Open MPI logo

Open MPI Development Mailing List Archives

  |   Home   |   Support   |   FAQ   |   all Development mailing list

Subject: Re: [OMPI devel] RFC: CRS Module for MTCP Checkpointing Package
From: George Bosilca (bosilca_at_[hidden])
Date: 2011-10-10 11:39:31


On Oct 7, 2011, at 21:44 , Alex Brick wrote:

> I'm a little unclear on this comment.

My comment was about the generic way the entire problem was stated. DMTCP doesn't support checkpointing of Open MPI applications. Instead the correct answer is "DMTCP supports checkpointing of Open MPI applications running on top of TCP". Nothing bad about this, I totally understand the challenges.

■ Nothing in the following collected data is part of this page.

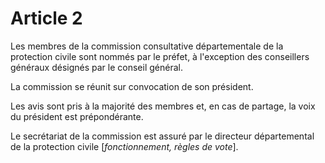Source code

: # Article 2

Les membres de la commission consultative départementale de la protection civile sont nommés par le préfet, à l'exception des conseillers généraux désignés par le conseil général.

La commission se réunit sur convocation de son président.

Les avis sont pris à la majorité des membres et, en cas de partage, la voix du président est prépondérante.

Le secrétariat de la commission est assuré par le directeur départemental de la protection civile [*fonctionnement, règles de vote*].
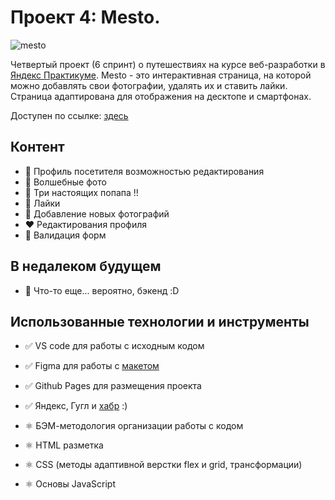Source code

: # Проект 4: Mesto.
![mesto](https://i.ibb.co/pPvYbhj/Screenshot-1.jpg)


Четвертый проект (6 спринт) о путешествиях на курсе веб-разработки в [Яндекс Практикуме](https://praktikum.yandex.ru/web). Mesto - это интерактивная страница, на которой можно добавлять свои фотографии, удалять их и ставить лайки. Страница адаптирована для отображения на десктопе и смартфонах.

Доступен по ссылке: [здесь](https://nastiash.github.io/mesto/index.html)

## Контент

* 💛 Профиль посетителя возможностью редактирования
* 💜 Волшебные фото
* 💙 Три настоящих попапа !!
* 🧡 Лайки
* 💚 Добавление новых фотографий
* ❤️ Редактирования профиля
* 💙 Валидация форм

## В недалеком будущем

* 💜 Что-то еще... вероятно, бэкенд :D

## Использованные технологии и инструменты

* ✅ VS code для работы с исходным кодом
* ✅ Figma для работы с [макетом](https://www.figma.com/file/StZjf8HnoeLdiXS7dYrLAh/JavaScript.-Sprint-4)
* ✅ Github Pages для размещения проекта
* ✅ Яндекс, Гугл и [хабр](https://habr.com/) :)

* ⚛️ БЭМ-методология организации работы с кодом
* ⚛️ HTML разметка
* ⚛️ CSS (методы адаптивной верстки flex и grid, трансформации)
* ⚛️ Основы JavaScript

> DMTCP currently supports checkpointing and restoring sockets over TCP,

Open MPI create the sockets in a lazy fashion. In other words a connection between two peers does not exist before the two exchange some data (any MPI messaging will do it). Thus, there is no socket to be restored here … yet. What it is unclear in the entire documentation of DMTCP, and in all the papers I read about, is how exactly the connection process is supposed to work after restart. When you restart a process, even on the same node, there is no guarantee that you can get the same port? Do you hook on the socket creation function to replace at runtime the hostname and port number of the destination process?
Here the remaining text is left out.